Favourable opinion for reimbursement in the treatment of human immunodeficiency virus type 1 (HIV-1) infection in antiretroviral treatment-experienced children 2 to 6 years of age.

What therapeutic improvement?

Therapeutic improvement in management.

Role in the care pathway?

In the event of virologic failure, treatment should preferably combine a ritonavir-boosted protease inhibitor (active P/r, primarily darunavir/r; in exceptional cases tipranavir/r), combination of two PIs is not recommended, combined with another two active antiretrovirals from among:

• etravirine (which frequently remains active, even in the event of resistance to efavirenz and/or nevirapine, whereas there is cross-resistance with rilpivirine);
• raltegravir (particularly in combination with darunavir/r and etravirine);
• dolutegravir, which generally remains active, at a dosage of 50 mg x2/d, in the event of resistance mutations to raltegravir or elvitegravir. The dolutegravir plus etravirine combination should not be used, except in combination with a PI/r to compensate for the enzyme inducing effect of etravirine on the metabolism of dolutegravir;
• maraviroc, if absence of virus using the CXCR4 coreceptor;
• enfuvirtide (but for which long-term use is limited by its injection form);
• one or more NRTIs. In the event of multiresistance to NRTIs (≥ 3 TAM + M184V), a residual activity of abacavir and tenofovir may persist. However, maintenance of NRTIs in the event of multiresistance to this class of antiretrovirals is not justified when fewer than three fully active antiretrovirals are available.
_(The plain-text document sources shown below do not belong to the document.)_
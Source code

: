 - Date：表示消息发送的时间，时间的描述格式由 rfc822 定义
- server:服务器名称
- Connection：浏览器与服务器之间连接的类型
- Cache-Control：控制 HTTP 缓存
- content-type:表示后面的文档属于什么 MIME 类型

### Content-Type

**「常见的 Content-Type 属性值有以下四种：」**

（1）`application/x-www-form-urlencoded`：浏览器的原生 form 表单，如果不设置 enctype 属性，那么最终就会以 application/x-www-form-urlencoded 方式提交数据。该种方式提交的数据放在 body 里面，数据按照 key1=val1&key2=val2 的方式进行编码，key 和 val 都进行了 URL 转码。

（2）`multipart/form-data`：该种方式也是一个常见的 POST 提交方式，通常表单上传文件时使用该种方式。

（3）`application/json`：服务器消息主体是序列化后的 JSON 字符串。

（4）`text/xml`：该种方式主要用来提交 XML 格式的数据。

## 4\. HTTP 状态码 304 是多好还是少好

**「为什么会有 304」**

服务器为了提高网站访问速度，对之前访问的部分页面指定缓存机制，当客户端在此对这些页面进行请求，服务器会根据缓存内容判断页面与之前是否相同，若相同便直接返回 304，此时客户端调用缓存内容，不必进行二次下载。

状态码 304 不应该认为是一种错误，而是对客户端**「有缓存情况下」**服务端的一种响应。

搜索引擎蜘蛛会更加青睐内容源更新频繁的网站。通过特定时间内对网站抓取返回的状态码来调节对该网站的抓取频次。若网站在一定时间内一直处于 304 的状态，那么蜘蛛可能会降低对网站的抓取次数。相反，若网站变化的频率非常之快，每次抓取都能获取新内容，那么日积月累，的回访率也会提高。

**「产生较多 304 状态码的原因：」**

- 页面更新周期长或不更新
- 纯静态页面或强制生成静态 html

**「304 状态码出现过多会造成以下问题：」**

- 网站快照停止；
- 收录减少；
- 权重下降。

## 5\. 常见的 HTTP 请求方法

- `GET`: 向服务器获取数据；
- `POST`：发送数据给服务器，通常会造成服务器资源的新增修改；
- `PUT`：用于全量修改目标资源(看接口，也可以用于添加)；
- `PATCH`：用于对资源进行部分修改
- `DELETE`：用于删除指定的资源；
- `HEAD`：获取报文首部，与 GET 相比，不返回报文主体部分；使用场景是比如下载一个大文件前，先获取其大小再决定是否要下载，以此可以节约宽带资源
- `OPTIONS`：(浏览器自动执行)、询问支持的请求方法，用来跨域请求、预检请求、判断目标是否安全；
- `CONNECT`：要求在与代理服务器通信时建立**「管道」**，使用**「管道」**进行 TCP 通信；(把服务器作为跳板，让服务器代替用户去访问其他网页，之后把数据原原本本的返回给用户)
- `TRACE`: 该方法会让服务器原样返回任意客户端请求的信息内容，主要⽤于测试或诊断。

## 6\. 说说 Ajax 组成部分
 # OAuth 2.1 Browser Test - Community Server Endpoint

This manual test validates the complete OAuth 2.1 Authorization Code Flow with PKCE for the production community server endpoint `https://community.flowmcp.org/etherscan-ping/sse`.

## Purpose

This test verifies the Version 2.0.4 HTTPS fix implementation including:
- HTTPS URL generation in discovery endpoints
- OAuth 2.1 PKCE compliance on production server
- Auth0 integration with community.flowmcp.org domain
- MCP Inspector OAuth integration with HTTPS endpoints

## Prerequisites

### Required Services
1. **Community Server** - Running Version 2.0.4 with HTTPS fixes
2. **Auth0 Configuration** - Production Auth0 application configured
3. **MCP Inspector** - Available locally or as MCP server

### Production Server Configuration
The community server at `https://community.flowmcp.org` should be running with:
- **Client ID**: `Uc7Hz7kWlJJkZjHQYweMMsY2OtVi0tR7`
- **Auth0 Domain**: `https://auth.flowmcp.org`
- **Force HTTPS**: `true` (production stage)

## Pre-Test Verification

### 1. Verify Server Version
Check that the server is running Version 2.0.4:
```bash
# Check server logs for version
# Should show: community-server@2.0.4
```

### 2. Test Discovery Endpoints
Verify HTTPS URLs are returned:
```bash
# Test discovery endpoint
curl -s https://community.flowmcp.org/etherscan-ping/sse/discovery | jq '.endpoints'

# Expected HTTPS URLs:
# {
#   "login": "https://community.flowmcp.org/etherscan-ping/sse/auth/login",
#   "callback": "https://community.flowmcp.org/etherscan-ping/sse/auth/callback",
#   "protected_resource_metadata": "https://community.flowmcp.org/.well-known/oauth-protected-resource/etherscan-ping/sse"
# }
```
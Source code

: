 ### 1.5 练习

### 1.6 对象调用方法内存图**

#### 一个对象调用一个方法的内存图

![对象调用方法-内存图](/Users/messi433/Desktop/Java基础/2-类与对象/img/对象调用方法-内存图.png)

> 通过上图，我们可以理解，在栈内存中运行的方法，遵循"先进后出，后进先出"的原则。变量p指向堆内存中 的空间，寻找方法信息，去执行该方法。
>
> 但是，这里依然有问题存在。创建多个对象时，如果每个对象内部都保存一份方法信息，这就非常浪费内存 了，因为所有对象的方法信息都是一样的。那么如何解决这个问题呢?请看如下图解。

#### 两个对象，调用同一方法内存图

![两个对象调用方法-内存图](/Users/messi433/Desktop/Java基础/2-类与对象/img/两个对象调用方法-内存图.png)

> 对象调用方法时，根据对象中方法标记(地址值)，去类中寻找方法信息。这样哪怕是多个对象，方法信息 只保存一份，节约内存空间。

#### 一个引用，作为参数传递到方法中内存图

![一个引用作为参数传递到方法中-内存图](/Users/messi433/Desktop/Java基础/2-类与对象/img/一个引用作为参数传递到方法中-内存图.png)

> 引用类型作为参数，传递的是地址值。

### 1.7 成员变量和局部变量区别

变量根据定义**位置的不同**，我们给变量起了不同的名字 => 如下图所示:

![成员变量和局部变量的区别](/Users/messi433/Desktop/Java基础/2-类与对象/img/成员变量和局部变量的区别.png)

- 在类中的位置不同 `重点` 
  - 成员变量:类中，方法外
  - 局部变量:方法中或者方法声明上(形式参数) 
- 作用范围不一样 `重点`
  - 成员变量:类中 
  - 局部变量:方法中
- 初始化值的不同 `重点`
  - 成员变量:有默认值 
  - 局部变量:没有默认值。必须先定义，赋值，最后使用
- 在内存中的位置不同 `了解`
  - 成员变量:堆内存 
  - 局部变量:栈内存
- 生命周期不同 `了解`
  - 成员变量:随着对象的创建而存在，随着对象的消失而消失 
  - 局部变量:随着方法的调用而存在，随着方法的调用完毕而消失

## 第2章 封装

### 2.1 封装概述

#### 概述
Role of the medicinal product in the care pathway

INTELENCE (etravirine) is an NNRTI that is frequently active on viruses resistant to the first NNRTIs (efavirenz and/or nevirapine). In accordance with its MA, INTELENCE (etravirine) is not recommended in antiretroviral treatment-naive patients.

In combination with a boosted protease inhibitor and other antiretrovirals, it is a therapeutic option for the treatment of HIV-1 infection in children of 2 to 6 years of age, as it is in previously treated adults, adolescents and children of 6 to < 18 years of age. These patients must have a detectable viral load under current antiretroviral therapy and have viral strains with resistance mutations to non-nucleoside reverse transcriptase inhibitors and protease inhibitors. Since cross-resistance with other NNRTIs is possible, genotype analysis of the reverse transcriptase should be performed prior to its prescription to verify the absence of 3 or more mutations reducing viral sensitivity to this drug.

Very rare cases of severe skin eruption, including toxic epidermal necrolysis and DRESS or severe hypersensitivity (rash, eosinophilia, which may be combined with, to varying degrees, adenopathy, hepatitis, interstitial nephritis, interstitial lung disease) have been reported within a period of 3 to 6 weeks following the start of etravirine therapy, reinforcing the need for monitoring precautions at treatment initiation. Prescribers should be informed that the incidence of skin rash was higher in female subjects (see SPC).